Recorded information:
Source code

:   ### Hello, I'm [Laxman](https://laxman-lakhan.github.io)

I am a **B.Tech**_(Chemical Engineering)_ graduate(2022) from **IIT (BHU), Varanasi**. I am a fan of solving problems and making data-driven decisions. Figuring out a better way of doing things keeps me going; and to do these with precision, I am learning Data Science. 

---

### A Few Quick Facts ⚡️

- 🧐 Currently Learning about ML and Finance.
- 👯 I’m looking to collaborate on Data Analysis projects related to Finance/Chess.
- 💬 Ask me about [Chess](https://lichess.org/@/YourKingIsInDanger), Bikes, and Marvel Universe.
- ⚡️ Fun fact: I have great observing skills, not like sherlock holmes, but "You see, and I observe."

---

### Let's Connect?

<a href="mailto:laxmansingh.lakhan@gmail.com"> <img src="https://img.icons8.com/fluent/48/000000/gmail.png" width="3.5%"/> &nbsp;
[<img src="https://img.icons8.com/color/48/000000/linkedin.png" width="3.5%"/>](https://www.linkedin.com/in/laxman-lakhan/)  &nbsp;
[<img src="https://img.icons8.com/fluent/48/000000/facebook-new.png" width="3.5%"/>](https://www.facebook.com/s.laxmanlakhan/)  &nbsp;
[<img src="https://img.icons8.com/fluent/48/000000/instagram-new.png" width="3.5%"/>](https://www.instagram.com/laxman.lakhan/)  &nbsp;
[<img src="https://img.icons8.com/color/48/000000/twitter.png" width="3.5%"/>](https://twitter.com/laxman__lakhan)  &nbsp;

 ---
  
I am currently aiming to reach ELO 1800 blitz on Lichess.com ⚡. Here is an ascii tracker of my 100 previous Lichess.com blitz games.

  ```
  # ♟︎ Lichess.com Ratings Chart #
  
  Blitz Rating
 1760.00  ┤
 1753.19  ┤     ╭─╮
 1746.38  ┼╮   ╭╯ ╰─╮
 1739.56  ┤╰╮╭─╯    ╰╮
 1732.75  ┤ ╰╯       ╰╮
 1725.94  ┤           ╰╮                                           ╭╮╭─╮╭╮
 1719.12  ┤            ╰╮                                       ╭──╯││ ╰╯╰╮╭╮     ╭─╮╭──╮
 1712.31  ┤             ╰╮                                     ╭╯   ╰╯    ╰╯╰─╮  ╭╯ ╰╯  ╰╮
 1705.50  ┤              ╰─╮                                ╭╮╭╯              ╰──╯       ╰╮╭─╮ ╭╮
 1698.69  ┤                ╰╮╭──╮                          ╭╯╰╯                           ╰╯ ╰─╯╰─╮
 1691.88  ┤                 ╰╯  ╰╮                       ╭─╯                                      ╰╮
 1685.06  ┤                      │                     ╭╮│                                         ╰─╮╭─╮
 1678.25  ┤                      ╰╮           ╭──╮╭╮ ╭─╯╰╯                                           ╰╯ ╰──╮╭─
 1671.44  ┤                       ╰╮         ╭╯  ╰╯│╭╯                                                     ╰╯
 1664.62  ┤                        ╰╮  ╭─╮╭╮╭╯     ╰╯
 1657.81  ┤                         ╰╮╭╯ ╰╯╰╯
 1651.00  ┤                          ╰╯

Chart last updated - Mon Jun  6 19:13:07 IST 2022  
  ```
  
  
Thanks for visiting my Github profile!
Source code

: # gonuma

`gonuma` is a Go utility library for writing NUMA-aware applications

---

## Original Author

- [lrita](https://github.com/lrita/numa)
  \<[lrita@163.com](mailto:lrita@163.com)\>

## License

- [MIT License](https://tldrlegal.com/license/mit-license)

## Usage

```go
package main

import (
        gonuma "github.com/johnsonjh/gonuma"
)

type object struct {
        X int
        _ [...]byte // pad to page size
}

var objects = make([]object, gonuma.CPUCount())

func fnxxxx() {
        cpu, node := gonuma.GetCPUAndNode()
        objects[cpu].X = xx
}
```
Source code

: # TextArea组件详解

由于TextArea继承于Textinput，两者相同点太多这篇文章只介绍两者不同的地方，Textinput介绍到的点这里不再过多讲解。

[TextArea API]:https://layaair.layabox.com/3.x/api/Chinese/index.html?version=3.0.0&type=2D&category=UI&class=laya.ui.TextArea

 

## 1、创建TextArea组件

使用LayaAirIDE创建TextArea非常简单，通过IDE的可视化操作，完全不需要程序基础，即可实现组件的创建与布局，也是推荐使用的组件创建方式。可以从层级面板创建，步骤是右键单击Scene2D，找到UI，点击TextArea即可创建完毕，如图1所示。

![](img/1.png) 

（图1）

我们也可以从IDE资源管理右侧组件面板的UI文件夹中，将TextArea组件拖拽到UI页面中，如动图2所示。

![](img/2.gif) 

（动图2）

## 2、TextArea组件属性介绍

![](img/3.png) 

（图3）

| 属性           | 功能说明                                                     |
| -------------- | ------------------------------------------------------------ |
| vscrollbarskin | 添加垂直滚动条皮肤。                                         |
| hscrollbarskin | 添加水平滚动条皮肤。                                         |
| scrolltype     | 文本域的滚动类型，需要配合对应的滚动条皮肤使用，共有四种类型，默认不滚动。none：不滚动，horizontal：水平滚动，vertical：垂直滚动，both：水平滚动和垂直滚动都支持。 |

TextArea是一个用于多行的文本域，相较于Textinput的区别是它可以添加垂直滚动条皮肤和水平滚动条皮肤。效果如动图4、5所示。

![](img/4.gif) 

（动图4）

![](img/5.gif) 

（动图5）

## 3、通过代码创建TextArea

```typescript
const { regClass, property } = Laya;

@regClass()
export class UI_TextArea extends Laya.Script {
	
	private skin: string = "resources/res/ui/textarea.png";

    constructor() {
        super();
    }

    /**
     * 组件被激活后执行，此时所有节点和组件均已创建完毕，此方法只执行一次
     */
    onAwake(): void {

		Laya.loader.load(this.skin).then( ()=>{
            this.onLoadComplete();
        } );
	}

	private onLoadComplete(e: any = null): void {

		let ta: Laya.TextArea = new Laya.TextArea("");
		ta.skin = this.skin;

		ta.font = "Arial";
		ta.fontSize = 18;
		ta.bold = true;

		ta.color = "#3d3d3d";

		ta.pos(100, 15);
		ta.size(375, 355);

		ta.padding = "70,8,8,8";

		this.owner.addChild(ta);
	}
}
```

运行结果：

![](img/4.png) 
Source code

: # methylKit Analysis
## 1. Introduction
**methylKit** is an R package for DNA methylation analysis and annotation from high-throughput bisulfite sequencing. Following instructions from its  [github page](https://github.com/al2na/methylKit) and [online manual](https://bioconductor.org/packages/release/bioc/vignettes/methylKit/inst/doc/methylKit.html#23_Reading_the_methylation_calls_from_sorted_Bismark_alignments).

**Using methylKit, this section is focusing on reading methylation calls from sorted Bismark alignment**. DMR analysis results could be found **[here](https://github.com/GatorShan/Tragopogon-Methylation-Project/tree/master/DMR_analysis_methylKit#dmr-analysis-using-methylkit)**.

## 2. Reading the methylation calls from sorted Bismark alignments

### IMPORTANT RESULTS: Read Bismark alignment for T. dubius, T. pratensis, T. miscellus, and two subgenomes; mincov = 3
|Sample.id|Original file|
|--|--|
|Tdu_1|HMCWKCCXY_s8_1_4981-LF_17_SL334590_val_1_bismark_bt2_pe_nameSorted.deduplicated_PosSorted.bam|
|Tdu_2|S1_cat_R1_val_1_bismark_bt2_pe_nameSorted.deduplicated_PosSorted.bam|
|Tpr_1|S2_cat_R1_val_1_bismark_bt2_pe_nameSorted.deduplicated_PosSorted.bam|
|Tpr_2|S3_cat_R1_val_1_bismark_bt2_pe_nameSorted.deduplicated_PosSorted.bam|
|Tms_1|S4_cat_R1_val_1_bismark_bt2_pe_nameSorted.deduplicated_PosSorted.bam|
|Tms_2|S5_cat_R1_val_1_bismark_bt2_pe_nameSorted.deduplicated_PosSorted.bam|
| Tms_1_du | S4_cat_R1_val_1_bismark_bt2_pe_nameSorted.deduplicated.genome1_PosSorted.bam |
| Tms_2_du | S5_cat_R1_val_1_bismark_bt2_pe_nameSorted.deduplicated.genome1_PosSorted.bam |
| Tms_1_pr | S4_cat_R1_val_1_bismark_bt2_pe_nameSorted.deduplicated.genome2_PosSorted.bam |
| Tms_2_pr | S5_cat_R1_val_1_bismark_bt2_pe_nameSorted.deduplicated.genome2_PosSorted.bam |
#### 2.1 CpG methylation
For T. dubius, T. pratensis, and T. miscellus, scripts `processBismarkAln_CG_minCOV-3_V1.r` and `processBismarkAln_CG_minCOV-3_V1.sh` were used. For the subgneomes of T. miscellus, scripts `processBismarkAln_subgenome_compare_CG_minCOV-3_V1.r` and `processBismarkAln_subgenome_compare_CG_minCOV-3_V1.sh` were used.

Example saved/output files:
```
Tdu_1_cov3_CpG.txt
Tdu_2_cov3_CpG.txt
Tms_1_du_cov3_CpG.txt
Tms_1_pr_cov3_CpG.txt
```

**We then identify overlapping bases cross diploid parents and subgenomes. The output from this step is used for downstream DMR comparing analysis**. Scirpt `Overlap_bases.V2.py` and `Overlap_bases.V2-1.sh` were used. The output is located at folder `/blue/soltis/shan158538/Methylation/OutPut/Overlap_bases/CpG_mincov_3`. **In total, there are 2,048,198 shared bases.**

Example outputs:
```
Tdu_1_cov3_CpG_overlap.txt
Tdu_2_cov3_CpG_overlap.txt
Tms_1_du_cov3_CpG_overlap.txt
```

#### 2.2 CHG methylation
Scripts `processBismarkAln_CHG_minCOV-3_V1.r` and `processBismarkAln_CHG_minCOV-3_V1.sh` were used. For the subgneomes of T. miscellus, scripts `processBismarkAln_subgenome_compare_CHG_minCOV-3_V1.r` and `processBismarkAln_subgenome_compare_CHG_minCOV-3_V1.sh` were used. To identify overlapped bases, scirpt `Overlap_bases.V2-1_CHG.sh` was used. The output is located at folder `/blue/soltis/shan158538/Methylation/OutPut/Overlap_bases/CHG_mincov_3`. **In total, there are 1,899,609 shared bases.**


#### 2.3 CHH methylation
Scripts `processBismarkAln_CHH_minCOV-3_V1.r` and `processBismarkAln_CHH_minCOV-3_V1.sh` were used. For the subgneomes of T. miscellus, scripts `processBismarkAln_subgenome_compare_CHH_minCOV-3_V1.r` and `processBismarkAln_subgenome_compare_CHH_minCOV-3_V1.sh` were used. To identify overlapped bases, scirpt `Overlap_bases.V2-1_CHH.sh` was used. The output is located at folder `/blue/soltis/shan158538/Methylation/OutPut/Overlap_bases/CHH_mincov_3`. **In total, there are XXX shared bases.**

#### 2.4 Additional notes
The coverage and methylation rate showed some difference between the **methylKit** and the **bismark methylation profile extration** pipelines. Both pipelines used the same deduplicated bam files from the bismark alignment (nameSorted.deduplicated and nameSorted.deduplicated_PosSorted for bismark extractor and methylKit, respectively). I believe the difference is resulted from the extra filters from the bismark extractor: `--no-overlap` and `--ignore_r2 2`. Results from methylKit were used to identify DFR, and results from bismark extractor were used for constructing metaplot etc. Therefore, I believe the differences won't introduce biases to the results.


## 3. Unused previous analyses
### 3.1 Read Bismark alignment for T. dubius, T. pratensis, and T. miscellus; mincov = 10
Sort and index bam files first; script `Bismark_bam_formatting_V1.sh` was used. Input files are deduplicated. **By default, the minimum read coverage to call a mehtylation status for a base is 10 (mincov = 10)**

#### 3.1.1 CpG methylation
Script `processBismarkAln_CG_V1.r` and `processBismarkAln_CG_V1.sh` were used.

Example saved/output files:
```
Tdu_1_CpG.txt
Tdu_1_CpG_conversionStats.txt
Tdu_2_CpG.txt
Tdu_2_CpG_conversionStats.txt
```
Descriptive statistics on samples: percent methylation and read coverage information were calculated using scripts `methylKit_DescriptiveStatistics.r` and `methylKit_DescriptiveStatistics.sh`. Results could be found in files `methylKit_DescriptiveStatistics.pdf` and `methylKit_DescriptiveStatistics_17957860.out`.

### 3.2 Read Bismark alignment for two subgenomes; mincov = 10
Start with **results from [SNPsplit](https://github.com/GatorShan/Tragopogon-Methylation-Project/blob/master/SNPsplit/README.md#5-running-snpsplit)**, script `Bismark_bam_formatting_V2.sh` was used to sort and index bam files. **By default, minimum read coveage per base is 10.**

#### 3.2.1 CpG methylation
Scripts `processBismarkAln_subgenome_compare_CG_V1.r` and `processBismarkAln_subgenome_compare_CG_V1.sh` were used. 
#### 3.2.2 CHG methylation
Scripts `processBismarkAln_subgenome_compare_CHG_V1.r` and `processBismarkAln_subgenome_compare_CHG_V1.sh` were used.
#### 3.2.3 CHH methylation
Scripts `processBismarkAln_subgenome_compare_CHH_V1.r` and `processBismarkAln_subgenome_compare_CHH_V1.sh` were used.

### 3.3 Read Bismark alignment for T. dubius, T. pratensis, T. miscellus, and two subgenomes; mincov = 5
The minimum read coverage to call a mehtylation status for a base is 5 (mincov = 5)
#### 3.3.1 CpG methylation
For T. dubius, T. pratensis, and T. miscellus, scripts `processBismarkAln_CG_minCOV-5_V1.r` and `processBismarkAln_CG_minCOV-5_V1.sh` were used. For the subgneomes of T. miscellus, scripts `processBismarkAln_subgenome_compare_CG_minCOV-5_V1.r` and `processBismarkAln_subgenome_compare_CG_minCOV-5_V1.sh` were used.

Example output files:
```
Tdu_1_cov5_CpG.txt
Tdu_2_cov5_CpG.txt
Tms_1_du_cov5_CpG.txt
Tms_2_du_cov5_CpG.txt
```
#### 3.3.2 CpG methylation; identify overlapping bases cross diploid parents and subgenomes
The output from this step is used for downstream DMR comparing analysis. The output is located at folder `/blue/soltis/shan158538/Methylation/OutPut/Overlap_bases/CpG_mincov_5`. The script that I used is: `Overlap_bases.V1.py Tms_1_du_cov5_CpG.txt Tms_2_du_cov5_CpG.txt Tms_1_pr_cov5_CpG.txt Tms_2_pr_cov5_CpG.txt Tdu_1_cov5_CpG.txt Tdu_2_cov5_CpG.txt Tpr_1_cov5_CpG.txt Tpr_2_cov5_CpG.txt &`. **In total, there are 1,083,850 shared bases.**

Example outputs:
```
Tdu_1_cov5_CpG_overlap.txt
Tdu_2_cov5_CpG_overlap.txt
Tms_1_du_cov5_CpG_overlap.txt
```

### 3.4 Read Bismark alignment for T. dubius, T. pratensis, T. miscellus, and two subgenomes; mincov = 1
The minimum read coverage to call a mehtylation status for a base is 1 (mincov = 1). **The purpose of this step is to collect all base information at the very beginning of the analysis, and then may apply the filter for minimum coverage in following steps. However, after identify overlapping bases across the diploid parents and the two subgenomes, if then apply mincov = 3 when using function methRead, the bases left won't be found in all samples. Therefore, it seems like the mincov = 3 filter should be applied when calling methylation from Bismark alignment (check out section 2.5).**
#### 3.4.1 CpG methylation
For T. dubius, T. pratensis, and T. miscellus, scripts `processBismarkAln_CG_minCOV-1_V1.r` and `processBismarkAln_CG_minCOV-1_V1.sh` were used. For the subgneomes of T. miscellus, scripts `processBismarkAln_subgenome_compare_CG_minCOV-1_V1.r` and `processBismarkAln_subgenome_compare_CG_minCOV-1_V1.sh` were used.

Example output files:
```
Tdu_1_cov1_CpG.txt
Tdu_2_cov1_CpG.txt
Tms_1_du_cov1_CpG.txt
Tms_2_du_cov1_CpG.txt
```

Work required: The required output is the stretch of entries above from the line containing "### 3.1 Read" through the line containing "#### 3.3.2 CpG", reproduced exactly.

Exercise response:
### 3.1 Read Bismark alignment for T. dubius, T. pratensis, and T. miscellus; mincov = 10
Sort and index bam files first; script `Bismark_bam_formatting_V1.sh` was used. Input files are deduplicated. **By default, the minimum read coverage to call a mehtylation status for a base is 10 (mincov = 10)**

#### 3.1.1 CpG methylation
Script `processBismarkAln_CG_V1.r` and `processBismarkAln_CG_V1.sh` were used.

Example saved/output files:
```
Tdu_1_CpG.txt
Tdu_1_CpG_conversionStats.txt
Tdu_2_CpG.txt
Tdu_2_CpG_conversionStats.txt
```
Descriptive statistics on samples: percent methylation and read coverage information were calculated using scripts `methylKit_DescriptiveStatistics.r` and `methylKit_DescriptiveStatistics.sh`. Results could be found in files `methylKit_DescriptiveStatistics.pdf` and `methylKit_DescriptiveStatistics_17957860.out`.

### 3.2 Read Bismark alignment for two subgenomes; mincov = 10
Start with **results from [SNPsplit](https://github.com/GatorShan/Tragopogon-Methylation-Project/blob/master/SNPsplit/README.md#5-running-snpsplit)**, script `Bismark_bam_formatting_V2.sh` was used to sort and index bam files. **By default, minimum read coveage per base is 10.**

#### 3.2.1 CpG methylation
Scripts `processBismarkAln_subgenome_compare_CG_V1.r` and `processBismarkAln_subgenome_compare_CG_V1.sh` were used. 
#### 3.2.2 CHG methylation
Scripts `processBismarkAln_subgenome_compare_CHG_V1.r` and `processBismarkAln_subgenome_compare_CHG_V1.sh` were used.
#### 3.2.3 CHH methylation
Scripts `processBismarkAln_subgenome_compare_CHH_V1.r` and `processBismarkAln_subgenome_compare_CHH_V1.sh` were used.

### 3.3 Read Bismark alignment for T. dubius, T. pratensis, T. miscellus, and two subgenomes; mincov = 5
The minimum read coverage to call a mehtylation status for a base is 5 (mincov = 5)
#### 3.3.1 CpG methylation
For T. dubius, T. pratensis, and T. miscellus, scripts `processBismarkAln_CG_minCOV-5_V1.r` and `processBismarkAln_CG_minCOV-5_V1.sh` were used. For the subgneomes of T. miscellus, scripts `processBismarkAln_subgenome_compare_CG_minCOV-5_V1.r` and `processBismarkAln_subgenome_compare_CG_minCOV-5_V1.sh` were used.

Example output files:
```
Tdu_1_cov5_CpG.txt
Tdu_2_cov5_CpG.txt
Tms_1_du_cov5_CpG.txt
Tms_2_du_cov5_CpG.txt
```
#### 3.3.2 CpG methylation; identify overlapping bases cross diploid parents and subgenomes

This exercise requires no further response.